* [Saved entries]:

________

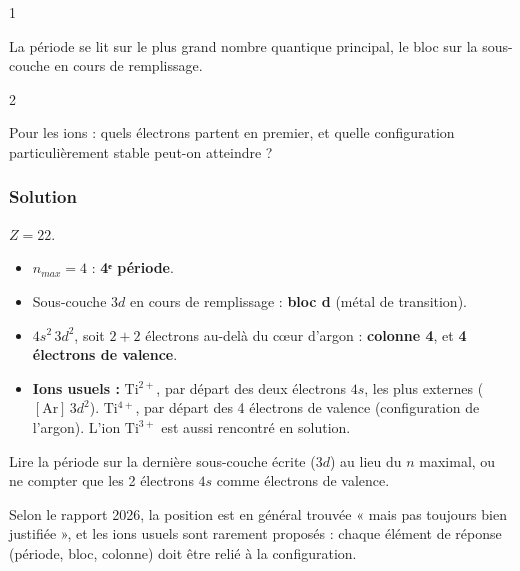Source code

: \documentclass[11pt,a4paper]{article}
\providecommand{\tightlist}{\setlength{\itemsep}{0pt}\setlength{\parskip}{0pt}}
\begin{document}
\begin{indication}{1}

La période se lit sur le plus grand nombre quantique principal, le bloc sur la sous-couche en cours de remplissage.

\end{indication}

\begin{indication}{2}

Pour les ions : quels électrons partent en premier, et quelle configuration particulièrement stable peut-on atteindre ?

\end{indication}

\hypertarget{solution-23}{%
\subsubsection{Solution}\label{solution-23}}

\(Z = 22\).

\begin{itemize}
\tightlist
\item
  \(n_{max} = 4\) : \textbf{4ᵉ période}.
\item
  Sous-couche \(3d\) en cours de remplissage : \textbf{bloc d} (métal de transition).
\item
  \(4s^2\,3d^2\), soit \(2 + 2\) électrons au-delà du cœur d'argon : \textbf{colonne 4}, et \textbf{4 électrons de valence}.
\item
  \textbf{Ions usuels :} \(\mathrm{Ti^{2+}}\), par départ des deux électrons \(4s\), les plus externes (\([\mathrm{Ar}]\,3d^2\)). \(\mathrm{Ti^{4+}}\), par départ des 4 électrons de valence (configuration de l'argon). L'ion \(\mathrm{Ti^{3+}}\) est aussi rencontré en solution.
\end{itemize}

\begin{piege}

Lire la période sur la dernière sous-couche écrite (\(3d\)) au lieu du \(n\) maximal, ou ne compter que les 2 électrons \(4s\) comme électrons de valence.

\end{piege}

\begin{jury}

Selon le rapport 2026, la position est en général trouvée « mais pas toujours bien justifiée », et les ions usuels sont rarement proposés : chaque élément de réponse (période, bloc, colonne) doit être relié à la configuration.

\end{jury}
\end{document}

________

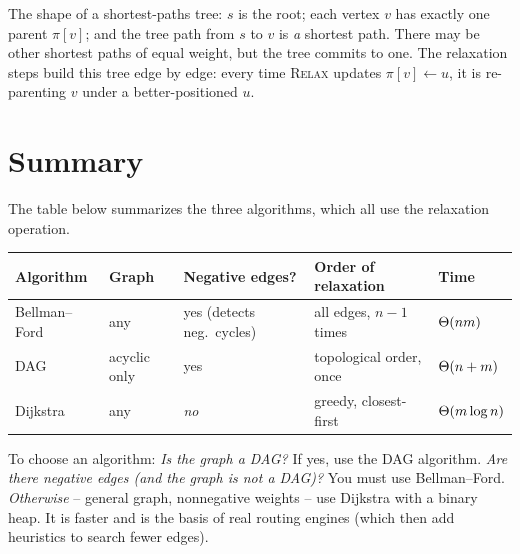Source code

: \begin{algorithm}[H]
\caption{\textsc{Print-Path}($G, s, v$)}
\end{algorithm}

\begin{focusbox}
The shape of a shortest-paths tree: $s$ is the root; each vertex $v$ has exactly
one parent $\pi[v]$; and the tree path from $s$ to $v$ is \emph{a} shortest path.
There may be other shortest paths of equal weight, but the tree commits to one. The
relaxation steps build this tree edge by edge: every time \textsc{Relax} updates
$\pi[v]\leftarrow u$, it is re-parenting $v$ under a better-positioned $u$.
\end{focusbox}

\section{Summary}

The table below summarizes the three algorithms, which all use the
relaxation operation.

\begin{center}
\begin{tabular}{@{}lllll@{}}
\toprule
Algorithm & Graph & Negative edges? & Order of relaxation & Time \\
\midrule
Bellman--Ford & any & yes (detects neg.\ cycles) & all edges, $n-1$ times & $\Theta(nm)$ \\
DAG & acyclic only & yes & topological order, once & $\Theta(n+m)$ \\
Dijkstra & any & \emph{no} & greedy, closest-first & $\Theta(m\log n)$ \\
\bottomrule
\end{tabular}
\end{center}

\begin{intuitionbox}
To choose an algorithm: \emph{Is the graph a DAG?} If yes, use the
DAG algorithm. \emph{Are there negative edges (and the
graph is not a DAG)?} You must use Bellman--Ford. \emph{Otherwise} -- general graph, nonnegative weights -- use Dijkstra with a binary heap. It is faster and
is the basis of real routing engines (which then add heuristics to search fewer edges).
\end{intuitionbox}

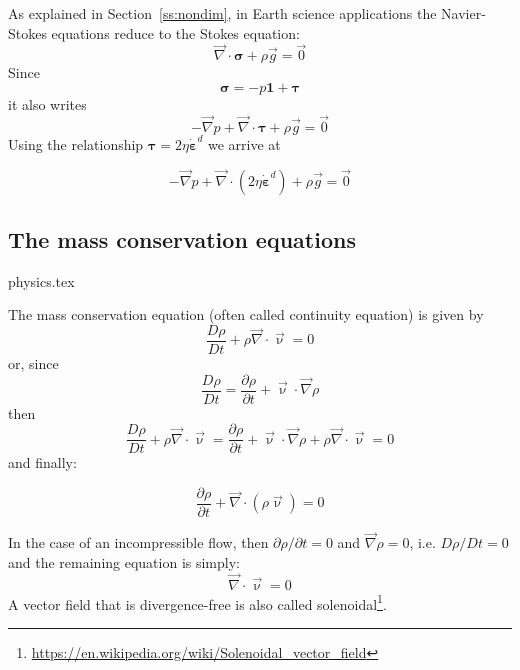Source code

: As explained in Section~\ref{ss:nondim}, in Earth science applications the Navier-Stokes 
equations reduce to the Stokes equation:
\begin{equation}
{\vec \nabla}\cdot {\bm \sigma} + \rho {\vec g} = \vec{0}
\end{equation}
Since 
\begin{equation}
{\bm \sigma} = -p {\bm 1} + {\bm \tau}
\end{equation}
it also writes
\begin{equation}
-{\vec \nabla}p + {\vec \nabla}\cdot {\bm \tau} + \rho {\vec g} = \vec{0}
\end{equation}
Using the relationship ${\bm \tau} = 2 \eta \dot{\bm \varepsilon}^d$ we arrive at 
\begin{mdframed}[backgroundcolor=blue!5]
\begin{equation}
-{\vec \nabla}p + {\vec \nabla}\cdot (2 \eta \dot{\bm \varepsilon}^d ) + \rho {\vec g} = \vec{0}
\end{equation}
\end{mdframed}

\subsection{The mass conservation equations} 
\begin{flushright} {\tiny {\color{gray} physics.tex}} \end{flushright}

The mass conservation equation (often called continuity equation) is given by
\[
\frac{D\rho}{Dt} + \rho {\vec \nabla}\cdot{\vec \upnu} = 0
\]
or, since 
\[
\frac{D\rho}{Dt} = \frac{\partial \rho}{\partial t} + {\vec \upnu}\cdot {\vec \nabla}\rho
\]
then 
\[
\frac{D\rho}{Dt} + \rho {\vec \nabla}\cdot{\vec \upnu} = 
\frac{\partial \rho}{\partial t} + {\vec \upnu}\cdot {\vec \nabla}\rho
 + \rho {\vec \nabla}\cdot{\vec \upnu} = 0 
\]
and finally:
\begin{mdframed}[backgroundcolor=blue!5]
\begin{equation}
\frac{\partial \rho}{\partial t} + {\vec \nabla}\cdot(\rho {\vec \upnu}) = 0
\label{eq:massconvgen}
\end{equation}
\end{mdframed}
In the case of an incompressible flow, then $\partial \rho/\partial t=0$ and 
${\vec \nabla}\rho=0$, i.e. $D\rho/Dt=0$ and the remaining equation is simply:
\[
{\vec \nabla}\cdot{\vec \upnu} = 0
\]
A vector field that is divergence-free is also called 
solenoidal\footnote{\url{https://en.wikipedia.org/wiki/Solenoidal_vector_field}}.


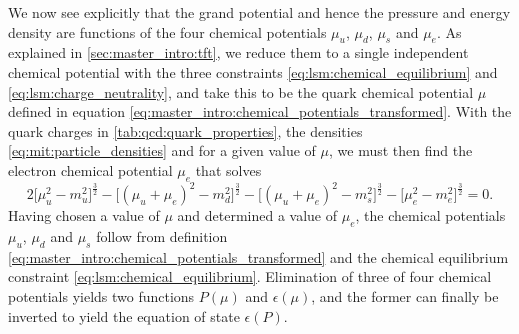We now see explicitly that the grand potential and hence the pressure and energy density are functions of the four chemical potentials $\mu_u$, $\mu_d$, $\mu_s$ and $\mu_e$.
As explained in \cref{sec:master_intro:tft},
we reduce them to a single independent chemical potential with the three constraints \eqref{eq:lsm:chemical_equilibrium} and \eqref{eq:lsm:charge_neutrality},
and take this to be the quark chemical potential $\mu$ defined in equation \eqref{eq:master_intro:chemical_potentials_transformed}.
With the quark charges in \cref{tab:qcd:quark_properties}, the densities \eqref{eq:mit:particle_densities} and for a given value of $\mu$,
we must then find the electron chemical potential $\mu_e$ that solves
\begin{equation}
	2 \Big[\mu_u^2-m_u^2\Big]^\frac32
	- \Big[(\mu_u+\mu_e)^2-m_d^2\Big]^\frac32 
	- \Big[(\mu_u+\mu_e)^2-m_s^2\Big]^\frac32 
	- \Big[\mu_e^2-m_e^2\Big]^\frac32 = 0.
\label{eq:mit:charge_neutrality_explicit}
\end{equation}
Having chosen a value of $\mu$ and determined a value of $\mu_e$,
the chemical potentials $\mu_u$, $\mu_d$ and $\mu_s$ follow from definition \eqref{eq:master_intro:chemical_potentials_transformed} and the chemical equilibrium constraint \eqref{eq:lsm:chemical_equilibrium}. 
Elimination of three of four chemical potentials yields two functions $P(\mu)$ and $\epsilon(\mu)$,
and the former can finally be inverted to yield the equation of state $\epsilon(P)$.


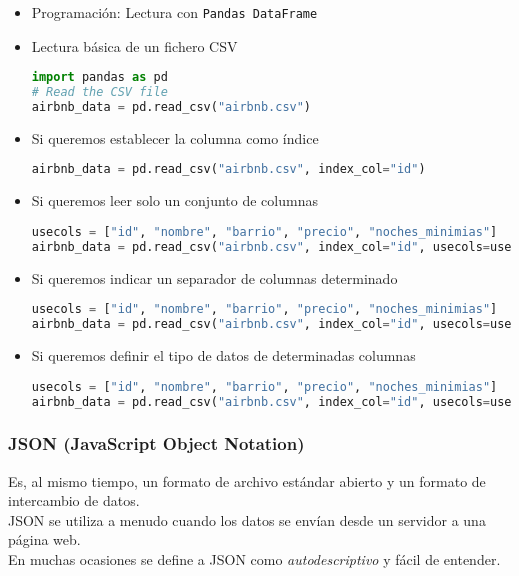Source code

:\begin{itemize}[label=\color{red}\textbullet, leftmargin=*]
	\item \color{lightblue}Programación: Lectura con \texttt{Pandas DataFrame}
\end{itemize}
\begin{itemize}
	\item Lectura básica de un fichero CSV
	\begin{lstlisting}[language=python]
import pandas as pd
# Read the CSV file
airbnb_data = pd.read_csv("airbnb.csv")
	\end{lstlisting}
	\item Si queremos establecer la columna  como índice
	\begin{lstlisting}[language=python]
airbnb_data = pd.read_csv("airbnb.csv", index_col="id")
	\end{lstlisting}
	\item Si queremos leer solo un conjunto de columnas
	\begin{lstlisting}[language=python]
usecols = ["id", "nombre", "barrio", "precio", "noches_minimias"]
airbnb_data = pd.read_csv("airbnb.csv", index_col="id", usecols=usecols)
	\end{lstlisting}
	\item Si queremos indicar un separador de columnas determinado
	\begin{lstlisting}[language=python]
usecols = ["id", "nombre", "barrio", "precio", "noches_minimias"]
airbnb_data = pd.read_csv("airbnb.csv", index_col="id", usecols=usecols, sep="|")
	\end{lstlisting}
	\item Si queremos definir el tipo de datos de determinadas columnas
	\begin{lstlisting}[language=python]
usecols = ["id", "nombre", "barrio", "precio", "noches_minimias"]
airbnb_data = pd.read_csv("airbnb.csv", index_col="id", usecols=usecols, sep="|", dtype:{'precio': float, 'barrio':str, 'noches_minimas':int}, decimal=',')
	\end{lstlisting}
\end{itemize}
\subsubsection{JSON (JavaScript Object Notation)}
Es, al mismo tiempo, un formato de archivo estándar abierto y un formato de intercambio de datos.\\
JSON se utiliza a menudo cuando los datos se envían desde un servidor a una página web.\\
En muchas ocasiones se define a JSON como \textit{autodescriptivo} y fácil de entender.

________

* [What is needed]: Wherever a line holds the word "textsc", copy that line out of the entries above.

* [Exercise output]:
\caption{\textsc{Print-Path}($G, s, v$)}
relaxation steps build this tree edge by edge: every time \textsc{Relax} updates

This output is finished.